[[ Dataset extract, beginning ]]

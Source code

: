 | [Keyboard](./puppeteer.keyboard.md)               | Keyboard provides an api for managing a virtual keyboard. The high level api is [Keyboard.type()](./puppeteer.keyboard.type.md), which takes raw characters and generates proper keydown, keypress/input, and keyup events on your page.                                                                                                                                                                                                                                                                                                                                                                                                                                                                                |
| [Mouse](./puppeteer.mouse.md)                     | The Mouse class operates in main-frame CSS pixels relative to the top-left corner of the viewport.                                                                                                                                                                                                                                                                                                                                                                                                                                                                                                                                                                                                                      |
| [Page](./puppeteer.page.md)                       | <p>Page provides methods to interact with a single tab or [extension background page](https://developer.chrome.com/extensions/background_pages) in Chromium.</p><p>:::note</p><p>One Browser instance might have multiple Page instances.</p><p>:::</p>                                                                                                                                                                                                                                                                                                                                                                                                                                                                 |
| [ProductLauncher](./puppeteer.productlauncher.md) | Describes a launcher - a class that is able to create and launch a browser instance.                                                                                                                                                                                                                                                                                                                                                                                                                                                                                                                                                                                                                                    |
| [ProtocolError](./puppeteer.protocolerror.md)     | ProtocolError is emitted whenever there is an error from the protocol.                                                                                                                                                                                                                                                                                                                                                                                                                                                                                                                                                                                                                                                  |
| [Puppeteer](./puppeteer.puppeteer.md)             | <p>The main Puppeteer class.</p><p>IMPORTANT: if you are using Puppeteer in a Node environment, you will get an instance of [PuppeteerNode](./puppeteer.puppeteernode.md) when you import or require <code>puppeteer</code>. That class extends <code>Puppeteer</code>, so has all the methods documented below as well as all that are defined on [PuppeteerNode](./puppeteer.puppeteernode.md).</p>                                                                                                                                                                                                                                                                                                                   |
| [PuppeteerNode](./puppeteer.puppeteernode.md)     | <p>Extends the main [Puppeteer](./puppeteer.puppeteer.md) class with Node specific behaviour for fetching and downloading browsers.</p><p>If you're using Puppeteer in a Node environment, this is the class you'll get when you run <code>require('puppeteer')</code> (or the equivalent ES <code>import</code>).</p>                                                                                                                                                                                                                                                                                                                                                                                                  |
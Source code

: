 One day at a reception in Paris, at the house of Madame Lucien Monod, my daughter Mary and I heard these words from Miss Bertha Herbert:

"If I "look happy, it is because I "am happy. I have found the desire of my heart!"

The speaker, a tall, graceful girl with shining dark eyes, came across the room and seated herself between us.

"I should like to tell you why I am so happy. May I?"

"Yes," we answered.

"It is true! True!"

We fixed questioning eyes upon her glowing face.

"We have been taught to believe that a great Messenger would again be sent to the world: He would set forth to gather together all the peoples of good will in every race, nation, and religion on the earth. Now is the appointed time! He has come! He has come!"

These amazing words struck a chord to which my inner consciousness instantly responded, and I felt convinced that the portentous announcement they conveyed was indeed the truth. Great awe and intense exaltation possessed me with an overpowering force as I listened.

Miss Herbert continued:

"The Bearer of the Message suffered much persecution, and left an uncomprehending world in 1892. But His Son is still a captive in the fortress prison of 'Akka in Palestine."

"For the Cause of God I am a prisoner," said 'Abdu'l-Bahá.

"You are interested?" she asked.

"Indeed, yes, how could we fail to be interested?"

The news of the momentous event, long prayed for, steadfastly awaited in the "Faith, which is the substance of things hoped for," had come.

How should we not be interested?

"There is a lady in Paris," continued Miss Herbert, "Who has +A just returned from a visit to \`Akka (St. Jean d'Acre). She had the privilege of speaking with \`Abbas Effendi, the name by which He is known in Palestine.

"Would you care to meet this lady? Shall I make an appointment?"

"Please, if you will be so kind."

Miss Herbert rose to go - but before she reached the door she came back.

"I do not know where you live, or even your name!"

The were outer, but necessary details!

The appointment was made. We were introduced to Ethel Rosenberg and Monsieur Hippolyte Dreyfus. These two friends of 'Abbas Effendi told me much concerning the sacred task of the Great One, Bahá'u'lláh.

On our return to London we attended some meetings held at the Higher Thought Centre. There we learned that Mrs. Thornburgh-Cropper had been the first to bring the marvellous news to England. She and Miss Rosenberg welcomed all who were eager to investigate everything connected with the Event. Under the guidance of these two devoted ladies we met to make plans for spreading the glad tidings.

[[ Dataset extract, end ]]

▸ Try it: Transcribe the listing above line for line, from the first line to the line containing "The Mouse class", inclusive, with no other lines.

▸ Worked solution:
Source code

: | [Keyboard](./puppeteer.keyboard.md)               | Keyboard provides an api for managing a virtual keyboard. The high level api is [Keyboard.type()](./puppeteer.keyboard.type.md), which takes raw characters and generates proper keydown, keypress/input, and keyup events on your page.                                                                                                                                                                                                                                                                                                                                                                                                                                                                                |
| [Mouse](./puppeteer.mouse.md)                     | The Mouse class operates in main-frame CSS pixels relative to the top-left corner of the viewport.                                                                                                                                                                                                                                                                                                                                                                                                                                                                                                                                                                                                                      |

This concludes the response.